## [Problem]
Take each line of the listing that has the string "клиентов" and report it.

[Dataset records Boundary: Start]

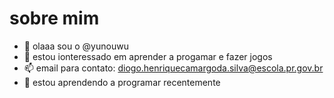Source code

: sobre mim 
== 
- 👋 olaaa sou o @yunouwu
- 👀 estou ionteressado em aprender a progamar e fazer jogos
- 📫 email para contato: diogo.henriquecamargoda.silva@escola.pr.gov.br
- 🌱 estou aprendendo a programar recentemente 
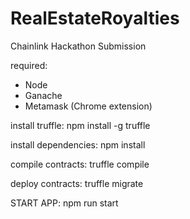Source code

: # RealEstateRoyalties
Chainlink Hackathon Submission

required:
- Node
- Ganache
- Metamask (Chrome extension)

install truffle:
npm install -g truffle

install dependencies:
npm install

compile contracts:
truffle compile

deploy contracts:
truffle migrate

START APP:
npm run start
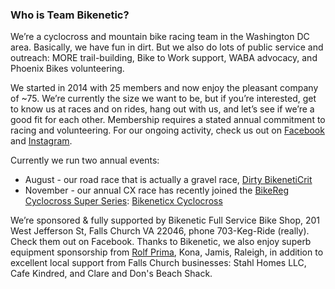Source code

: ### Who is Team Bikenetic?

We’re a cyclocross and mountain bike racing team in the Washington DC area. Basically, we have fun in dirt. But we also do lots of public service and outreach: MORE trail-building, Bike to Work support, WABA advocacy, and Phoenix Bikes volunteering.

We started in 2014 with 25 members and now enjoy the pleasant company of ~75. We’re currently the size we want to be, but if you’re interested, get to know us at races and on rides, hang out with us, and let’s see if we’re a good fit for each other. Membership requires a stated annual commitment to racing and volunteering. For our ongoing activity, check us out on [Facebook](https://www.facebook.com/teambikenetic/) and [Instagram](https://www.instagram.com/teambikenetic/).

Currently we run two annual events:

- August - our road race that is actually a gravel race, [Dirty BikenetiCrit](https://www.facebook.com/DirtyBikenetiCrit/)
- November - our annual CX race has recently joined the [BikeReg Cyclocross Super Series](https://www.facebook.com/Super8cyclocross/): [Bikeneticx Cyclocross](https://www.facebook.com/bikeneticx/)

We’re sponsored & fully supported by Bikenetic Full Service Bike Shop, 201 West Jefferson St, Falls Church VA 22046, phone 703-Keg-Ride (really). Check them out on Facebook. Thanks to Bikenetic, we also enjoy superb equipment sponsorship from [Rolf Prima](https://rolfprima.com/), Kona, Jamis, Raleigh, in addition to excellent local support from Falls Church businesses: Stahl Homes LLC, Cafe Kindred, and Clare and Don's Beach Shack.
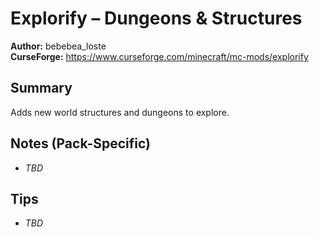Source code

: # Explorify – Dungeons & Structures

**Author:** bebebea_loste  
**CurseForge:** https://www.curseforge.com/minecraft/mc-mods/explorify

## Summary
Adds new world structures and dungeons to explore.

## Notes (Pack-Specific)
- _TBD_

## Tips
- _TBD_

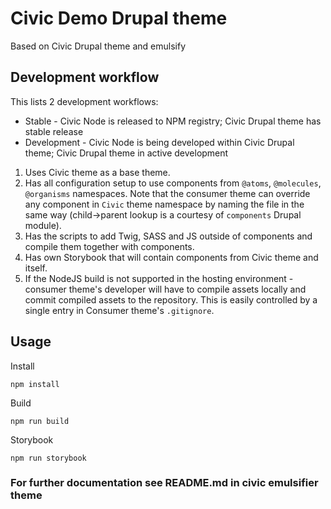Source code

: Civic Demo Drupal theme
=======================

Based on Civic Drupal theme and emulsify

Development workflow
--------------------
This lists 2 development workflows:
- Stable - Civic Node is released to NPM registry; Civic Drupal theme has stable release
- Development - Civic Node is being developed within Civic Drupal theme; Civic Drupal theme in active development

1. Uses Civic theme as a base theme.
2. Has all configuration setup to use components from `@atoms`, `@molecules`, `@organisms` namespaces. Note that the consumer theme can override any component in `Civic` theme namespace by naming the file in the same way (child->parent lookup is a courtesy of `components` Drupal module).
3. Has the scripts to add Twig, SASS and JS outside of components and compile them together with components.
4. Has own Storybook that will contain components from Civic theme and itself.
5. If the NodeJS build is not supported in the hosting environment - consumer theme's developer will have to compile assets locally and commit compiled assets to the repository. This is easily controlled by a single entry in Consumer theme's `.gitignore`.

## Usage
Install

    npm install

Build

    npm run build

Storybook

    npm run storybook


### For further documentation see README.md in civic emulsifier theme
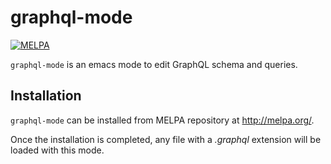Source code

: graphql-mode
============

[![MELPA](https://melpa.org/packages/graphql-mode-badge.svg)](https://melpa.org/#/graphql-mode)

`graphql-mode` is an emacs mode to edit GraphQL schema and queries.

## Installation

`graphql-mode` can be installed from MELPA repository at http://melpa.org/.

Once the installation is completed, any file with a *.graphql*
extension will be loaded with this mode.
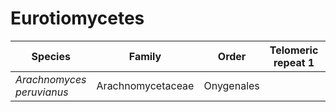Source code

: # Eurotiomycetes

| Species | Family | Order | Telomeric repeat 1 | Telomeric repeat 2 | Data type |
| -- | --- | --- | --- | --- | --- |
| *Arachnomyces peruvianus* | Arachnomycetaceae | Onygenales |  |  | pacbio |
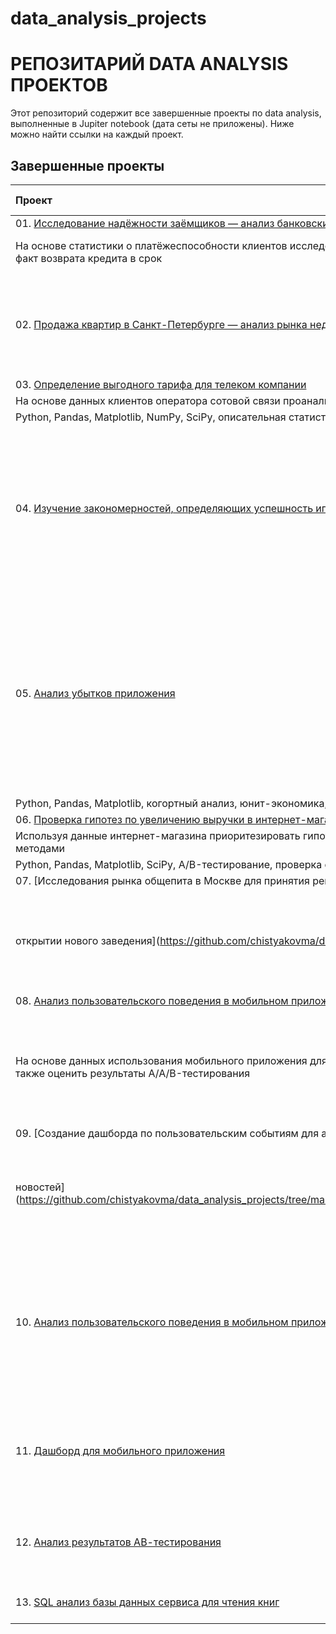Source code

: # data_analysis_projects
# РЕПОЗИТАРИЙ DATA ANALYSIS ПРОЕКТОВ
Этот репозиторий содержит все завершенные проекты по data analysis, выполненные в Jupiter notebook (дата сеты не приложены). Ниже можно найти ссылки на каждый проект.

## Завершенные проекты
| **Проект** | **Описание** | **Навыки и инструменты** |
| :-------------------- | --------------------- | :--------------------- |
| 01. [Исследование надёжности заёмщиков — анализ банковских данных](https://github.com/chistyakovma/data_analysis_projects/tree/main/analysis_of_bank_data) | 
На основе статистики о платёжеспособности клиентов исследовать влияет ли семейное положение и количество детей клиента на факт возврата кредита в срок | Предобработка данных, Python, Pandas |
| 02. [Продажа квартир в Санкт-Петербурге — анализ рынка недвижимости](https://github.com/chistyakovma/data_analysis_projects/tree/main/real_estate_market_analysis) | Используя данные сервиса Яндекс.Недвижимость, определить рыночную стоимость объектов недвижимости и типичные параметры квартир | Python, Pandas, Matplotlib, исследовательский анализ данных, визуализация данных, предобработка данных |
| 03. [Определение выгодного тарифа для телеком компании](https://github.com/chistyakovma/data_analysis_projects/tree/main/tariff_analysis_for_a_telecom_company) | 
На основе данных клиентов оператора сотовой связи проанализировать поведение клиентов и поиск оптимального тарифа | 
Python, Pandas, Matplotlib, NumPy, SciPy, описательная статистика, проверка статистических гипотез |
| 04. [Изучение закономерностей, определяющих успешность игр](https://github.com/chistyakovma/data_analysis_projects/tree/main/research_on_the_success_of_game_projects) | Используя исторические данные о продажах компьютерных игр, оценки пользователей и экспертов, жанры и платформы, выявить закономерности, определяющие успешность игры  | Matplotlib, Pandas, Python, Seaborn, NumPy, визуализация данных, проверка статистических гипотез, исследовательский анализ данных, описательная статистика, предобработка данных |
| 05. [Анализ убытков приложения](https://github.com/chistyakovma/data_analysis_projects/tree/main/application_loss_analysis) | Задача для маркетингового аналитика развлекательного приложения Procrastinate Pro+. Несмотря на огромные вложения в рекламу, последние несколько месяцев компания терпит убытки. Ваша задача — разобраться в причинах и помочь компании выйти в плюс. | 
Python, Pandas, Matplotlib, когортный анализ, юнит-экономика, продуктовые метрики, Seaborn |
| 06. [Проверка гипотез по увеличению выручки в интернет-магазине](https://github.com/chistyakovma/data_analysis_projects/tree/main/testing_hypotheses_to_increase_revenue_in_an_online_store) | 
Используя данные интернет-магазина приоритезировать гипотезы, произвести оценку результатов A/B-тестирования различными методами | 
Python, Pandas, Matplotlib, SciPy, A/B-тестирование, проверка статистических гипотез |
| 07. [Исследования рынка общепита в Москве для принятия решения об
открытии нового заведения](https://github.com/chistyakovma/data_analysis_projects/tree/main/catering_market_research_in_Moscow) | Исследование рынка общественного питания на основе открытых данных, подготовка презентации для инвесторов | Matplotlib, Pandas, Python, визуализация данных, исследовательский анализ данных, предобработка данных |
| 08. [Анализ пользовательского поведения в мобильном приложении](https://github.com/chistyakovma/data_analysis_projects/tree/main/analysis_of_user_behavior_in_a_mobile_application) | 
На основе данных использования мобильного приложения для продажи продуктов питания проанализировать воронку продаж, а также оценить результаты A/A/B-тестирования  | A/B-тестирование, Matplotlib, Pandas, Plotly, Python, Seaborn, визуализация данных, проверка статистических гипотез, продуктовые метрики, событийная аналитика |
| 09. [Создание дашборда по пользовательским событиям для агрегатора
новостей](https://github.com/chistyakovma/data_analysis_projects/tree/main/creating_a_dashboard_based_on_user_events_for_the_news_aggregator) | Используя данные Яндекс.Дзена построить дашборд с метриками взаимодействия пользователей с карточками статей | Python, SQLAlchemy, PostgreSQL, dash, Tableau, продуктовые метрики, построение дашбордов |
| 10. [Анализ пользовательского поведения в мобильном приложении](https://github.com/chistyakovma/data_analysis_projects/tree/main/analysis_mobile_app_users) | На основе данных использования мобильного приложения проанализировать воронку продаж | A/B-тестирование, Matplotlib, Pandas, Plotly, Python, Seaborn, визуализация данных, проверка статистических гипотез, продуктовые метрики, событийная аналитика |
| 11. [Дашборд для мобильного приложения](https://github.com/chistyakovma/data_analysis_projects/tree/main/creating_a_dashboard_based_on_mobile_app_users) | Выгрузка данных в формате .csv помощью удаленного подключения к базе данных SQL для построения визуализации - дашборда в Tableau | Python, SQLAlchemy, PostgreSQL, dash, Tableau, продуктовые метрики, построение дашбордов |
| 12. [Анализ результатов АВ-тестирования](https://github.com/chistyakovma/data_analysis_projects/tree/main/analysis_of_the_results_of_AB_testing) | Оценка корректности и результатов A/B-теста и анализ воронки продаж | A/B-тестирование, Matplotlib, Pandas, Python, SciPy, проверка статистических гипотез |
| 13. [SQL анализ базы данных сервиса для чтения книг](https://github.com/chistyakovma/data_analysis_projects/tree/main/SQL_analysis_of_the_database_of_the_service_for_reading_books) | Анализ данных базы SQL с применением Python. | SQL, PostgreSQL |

[Dataset records Boundary: End]
[Dataset records Boundary: Start]

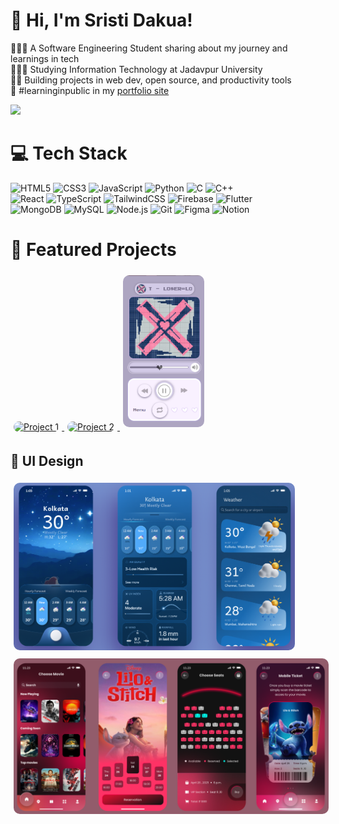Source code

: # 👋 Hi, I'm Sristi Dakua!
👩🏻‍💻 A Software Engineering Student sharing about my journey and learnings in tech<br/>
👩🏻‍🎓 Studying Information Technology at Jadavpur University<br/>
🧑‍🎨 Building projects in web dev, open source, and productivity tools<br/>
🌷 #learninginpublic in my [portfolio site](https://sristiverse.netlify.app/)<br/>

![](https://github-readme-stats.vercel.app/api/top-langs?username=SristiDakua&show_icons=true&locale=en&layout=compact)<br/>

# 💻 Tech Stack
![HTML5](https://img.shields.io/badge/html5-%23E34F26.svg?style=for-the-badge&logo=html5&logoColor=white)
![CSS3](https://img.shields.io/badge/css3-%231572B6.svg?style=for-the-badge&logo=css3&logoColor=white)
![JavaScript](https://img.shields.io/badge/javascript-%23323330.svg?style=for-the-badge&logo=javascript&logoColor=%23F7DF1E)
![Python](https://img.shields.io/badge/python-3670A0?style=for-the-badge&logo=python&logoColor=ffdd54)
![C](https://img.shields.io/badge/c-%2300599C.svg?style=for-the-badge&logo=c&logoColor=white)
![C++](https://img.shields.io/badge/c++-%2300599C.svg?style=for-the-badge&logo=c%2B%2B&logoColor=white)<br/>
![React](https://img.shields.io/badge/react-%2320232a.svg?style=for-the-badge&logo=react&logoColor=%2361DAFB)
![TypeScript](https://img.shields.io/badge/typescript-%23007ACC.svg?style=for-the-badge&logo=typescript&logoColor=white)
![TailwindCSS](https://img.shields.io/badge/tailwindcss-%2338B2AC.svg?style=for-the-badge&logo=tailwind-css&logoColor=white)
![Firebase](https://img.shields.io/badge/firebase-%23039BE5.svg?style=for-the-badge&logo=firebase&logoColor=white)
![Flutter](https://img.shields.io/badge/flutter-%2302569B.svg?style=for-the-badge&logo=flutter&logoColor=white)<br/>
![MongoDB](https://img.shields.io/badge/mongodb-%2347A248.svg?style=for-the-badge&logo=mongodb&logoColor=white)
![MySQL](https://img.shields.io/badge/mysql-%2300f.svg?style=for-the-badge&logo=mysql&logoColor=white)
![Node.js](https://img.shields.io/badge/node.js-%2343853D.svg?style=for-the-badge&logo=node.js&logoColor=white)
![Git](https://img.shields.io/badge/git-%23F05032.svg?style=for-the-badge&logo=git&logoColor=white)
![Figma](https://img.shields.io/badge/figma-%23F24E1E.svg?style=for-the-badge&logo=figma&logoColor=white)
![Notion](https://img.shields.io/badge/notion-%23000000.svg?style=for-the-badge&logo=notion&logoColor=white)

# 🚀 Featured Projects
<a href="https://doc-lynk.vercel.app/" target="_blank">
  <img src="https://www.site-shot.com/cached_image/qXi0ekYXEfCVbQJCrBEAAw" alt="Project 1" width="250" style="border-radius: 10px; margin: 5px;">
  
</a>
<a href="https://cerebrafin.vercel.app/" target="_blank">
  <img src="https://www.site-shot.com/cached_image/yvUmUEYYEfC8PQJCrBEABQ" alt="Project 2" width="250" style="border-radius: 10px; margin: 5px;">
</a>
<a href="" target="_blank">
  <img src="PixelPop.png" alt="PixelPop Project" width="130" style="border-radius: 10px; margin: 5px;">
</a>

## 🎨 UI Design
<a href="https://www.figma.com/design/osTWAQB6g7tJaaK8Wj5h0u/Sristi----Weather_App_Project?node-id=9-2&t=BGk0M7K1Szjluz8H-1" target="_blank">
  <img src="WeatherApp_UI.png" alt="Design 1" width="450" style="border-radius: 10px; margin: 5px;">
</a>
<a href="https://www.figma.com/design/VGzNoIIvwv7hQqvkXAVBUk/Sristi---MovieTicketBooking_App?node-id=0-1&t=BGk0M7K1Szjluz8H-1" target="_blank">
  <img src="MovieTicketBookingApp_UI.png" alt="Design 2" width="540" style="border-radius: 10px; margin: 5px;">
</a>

[Dataset records Boundary: End]

## [Output of the task]
На основе статистики о платёжеспособности клиентов исследовать влияет ли семейное положение и количество детей клиента на факт возврата кредита в срок | Предобработка данных, Python, Pandas |
На основе данных клиентов оператора сотовой связи проанализировать поведение клиентов и поиск оптимального тарифа | 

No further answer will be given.